決算や税務調査において問題になることがあるのが「期ズレ」です。期ズレが発生する理由と対策について整理しておきます。
そもそも期ズレとは
まず、期ズレとはどういう状態かを改めて整理しておきましょう。
期ズレ=期間のズレだと考えてください。
企業会計においては事業年度というものが設定されています。この期間は1年のことが多いですが、1年でなくてもよいとされています。
法人であれば、その会社が定款で定めた期間になりますし、個人事業主は定款がありませんので、暦年=1月1日から12月31日となります。
企業会計のルールとして「期間対応の原則」「費用収益対応の原則」というものがあり、その期間の売上に対応する仕入れや経費を計上するという内容です。
例えば、わかりやすくするために1月1日から12月31日が事業年度の法人で考えてみましょう。
期中の、たとえば10月の売上に対する仕入れが9月である状態は、さほど問題にはなりません。あくまで決算上は一年間の売上と経費・仕入れから利益を計算するので、途中経過については問題にならないことが多いです。
では、期間対応が問題になるのはどういうシーンかというと、事業年度が切り替わるタイミング、つまり決算のタイミングです。
期間対応のズレが生じると正しい利益計算ができませんので、計上タイミングのズレ=期ズレは避けたいポイントになります。

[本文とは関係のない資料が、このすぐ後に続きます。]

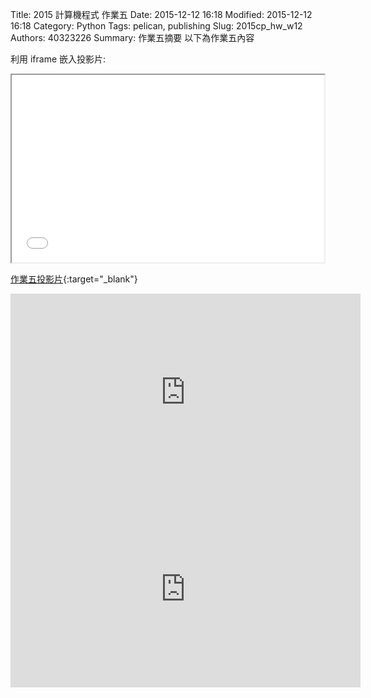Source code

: Title: 2015 計算機程式 作業五
Date: 2015-12-12 16:18
Modified: 2015-12-12 16:18
Category: Python
Tags: pelican, publishing
Slug: 2015cp_hw_w12
Authors: 40323226
Summary: 作業五摘要
以下為作業五內容

利用 iframe 嵌入投影片:

<iframe src="simplest12.html" width="500" height="300"></iframe>
   
[作業五投影片](simplest12.html){:target="_blank"}

<iframe width="560" height="315" src="https://www.youtube.com/embed/gr70geQDr0o" frameborder="0" allowfullscreen></iframe> 

<iframe width="560" height="315" src="https://www.youtube.com/embed/E_0ceN_fS3o" frameborder="0" allowfullscreen></iframe>
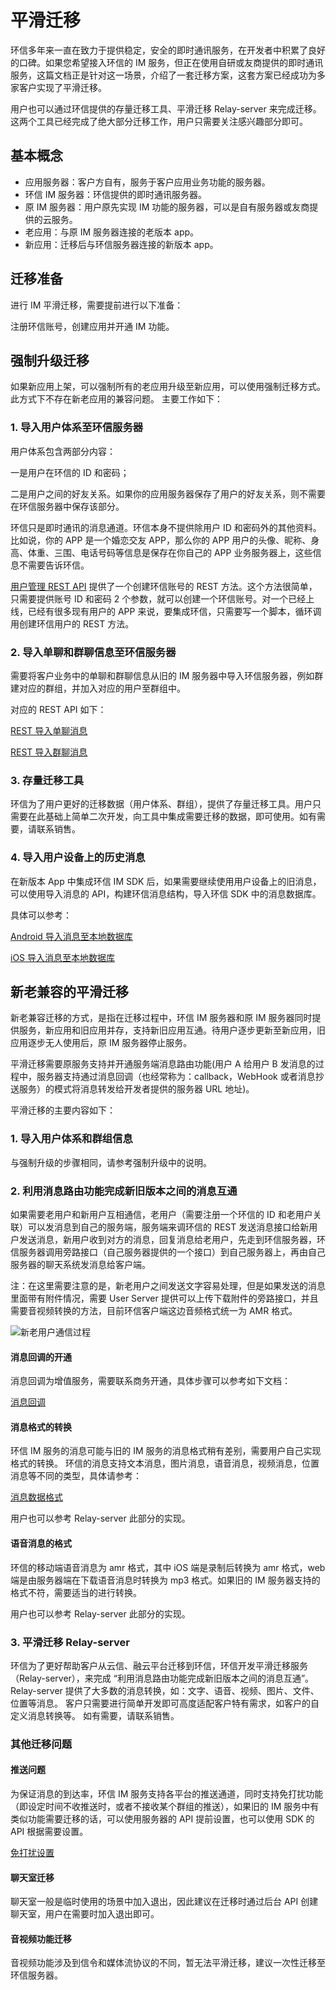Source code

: # 平滑迁移

<Toc />

环信多年来一直在致力于提供稳定，安全的即时通讯服务，在开发者中积累了良好的口碑。如果您希望接入环信的 IM 服务，但正在使用自研或友商提供的即时通讯服务，这篇文档正是针对这一场景，介绍了一套迁移方案，这套方案已经成功为多家客户实现了平滑迁移。

用户也可以通过环信提供的存量迁移工具、平滑迁移 Relay-server 来完成迁移。这两个工具已经完成了绝大部分迁移工作，用户只需要关注感兴趣部分即可。

## 基本概念

- 应用服务器：客户方自有，服务于客户应用业务功能的服务器。
- 环信 IM 服务器：环信提供的即时通讯服务器。
- 原 IM 服务器：用户原先实现 IM 功能的服务器，可以是自有服务器或友商提供的云服务。
- 老应用：与原 IM 服务器连接的老版本 app。
- 新应用：迁移后与环信服务器连接的新版本 app。

## 迁移准备

进行 IM 平滑迁移，需要提前进行以下准备：

注册环信账号，创建应用并开通 IM 功能。

## 强制升级迁移

如果新应用上架，可以强制所有的老应用升级至新应用，可以使用强制迁移方式。此方式下不存在新老应用的兼容问题。 主要工作如下：

### 1. 导入用户体系至环信服务器

用户体系包含两部分内容：

一是用户在环信的 ID 和密码；

二是用户之间的好友关系。如果你的应用服务器保存了用户的好友关系，则不需要在环信服务器中保存该部分。

环信只是即时通讯的消息通道。环信本身不提供除用户 ID 和密码外的其他资料。比如说，你的 APP 是一个婚恋交友 APP，那么你的 APP 用户的头像、昵称、身高、体重、三围、电话号码等信息是保存在你自己的 APP 业务服务器上，这些信息不需要告诉环信。

[用户管理 REST API](/document/server-side/account_system.html) 提供了一个创建环信账号的 REST 方法。这个方法很简单，只需要提供账号 ID 和密码 2 个参数，就可以创建一个环信账号。对一个已经上线，已经有很多现有用户的 APP 来说，要集成环信，只需要写一个脚本，循环调用创建环信用户的 REST 方法。

### 2. 导入单聊和群聊信息至环信服务器

需要将客户业务中的单聊和群聊信息从旧的 IM 服务器中导入环信服务器，例如群建对应的群组，并加入对应的用户至群组中。

对应的 REST API 如下：

[REST 导入单聊消息](/document/server-side/message.html#导入单聊消息)

[REST 导入群聊消息](/document/server-side/message.html#导入群聊消息)

### 3. 存量迁移工具

环信为了用户更好的迁移数据（用户体系、群组），提供了存量迁移工具。用户只需要在此基础上简单二次开发，向工具中集成需要迁移的数据，即可使用。如有需要，请联系销售。

### 4. 导入用户设备上的历史消息

在新版本 App 中集成环信 IM SDK 后，如果需要继续使用用户设备上的旧消息，可以使用导入消息的 API，构建环信消息结构，导入环信 SDK 中的消息数据库。

具体可以参考：

[Android 导入消息至本地数据库](/document/android/message_manage.html#批量导入消息到数据库)

[iOS 导入消息至本地数据库](/document/ios/message_manage.html#批量导入消息到数据库)

## 新老兼容的平滑迁移

新老兼容迁移的方式，是指在迁移过程中，环信 IM 服务器和原 IM 服务器同时提供服务，新应用和旧应用并存，支持新旧应用互通。待用户逐步更新至新应用，旧应用逐步无人使用后，原 IM 服务器停止服务。

平滑迁移需要原服务支持并开通服务端消息路由功能(用户 A 给用户 B 发消息的过程中，服务器支持通过消息回调（也经常称为：callback，WebHook 或者消息抄送服务）的模式将消息转发给开发者提供的服务器 URL 地址)。

平滑迁移的主要内容如下：

### 1. 导入用户体系和群组信息

与强制升级的步骤相同，请参考强制升级中的说明。

### 2. 利用消息路由功能完成新旧版本之间的消息互通

如果需要老用户和新用户互相通信，老用户（需要注册一个环信的 ID 和老用户关联）可以发消息到自己的服务端，服务端来调环信的 REST 发送消息接口给新用户发送消息，新用户收到对方的消息，回复消息给老用户，先走到环信服务器，环信服务器调用旁路接口（自己服务器提供的一个接口）到自己服务器上，再由自己服务器的聊天系统发消息给客户端。

注：在这里需要注意的是，新老用户之间发送文字容易处理，但是如果发送的消息里面带有附件情况，需要 User Server 提供可以上传下载附件的旁路接口，并且需要音视频转换的方法，目前环信客户端这边音频格式统一为 AMR 格式。

![新老用户通信过程](/images/product/message.png)

#### 消息回调的开通

消息回调为增值服务，需要联系商务开通，具体步骤可以参考如下文档：

[消息回调](/document/server-side/callback.html)

#### 消息格式的转换

环信 IM 服务的消息可能与旧的 IM 服务的消息格式稍有差别，需要用户自己实现格式的转换。 环信的消息支持文本消息，图片消息，语音消息，视频消息，位置消息等不同的类型，具体请参考：

[消息数据格式](/document/server-side/message.html#body-字段说明)

用户也可以参考 Relay-server 此部分的实现。

#### 语音消息的格式

环信的移动端语音消息为 amr 格式，其中 iOS 端是录制后转换为 amr 格式，web 端是由服务器端在下载语音消息时转换为 mp3 格式。如果旧的 IM 服务器支持的格式不符，需要适当的进行转换。

用户也可以参考 Relay-server 此部分的实现。

### 3. 平滑迁移 Relay-server

环信为了更好帮助客户从云信、融云平台迁移到环信，环信开发平滑迁移服务（Relay-server），来完成 “利用消息路由功能完成新旧版本之间的消息互通”。 Relay-server 提供了大多数的消息转换，如：文字、语音、视频、图片、文件、位置等消息。 客户只需要进行简单开发即可高度适配客户特有需求，如客户的自定义消息转换等。 如有需要，请联系销售。

### 其他迁移问题

#### 推送问题

为保证消息的到达率，环信 IM 服务支持各平台的推送通道，同时支持免打扰功能（即设定时间不收推送时，或者不接收某个群组的推送），如果旧的 IM 服务中有类似功能需要迁移的话，可以使用服务器的 API 提前设置，也可以使用 SDK 的 API 根据需要设置。

[免打扰设置](/document/server-side/push.html#设置离线推送)

#### 聊天室迁移

聊天室一般是临时使用的场景中加入退出，因此建议在迁移时通过后台 API 创建聊天室，用户在需要时加入退出即可。

#### 音视频功能迁移

音视频功能涉及到信令和媒体流协议的不同，暂无法平滑迁移，建议一次性迁移至环信服务器。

12月に仕入れをしているものに対して、12月に売上が計上できず翌年1月に売上計上となった場合で見てみます。
- 12月:仕入れ / 12月:売上 → 両方計上できていれば問題なし
- 12月:仕入れ / 翌1月:売上 → 仕入れに対応する売上が翌年なので期間対応にズレが生じる
そのため、12月に仕入れたものについては棚卸資産として計上して繰り越し、翌年1月に計上した売上と期間を合わせる必要が出てくるわけです。
特に製造業やモノをやり取りする小売り・卸売りの業種だと、棚卸資産に関する期ズレが生じる可能性が高まります。
期ズレが問題になる理由
期ズレが問題になるのは、正しい利益計算ができていない状態になるからです。
前段の例で利益を確認してみましょう。
- 12月:仕入れ50 / 12月:売上100 → 利益計算は単純に50
- 12月:仕入れ50 / 12月:売上0 / 翌1月:売上100 → 12月の仕入れは売上とタイミングがズレているため、このままだと利益計算は△50になる
本来は売上と同じタイミングで計上する必要がありますので、12月の仕入れ50を棚卸資産に振り替えて、仕入れとしてではなく商品・原材料などとして計上します。
- 12月:仕入れ50→棚卸資産50に振り替え / 12月:売上0→利益計算ゼロ
- 翌1月:棚卸資産→仕入れ50に振り替え / 売上100 → 利益計算50
税金は利益に対して税率を乗じて計算しますので、利益計算そのものに違いがあると、当然に税金計算も間違っている可能性が出てきます。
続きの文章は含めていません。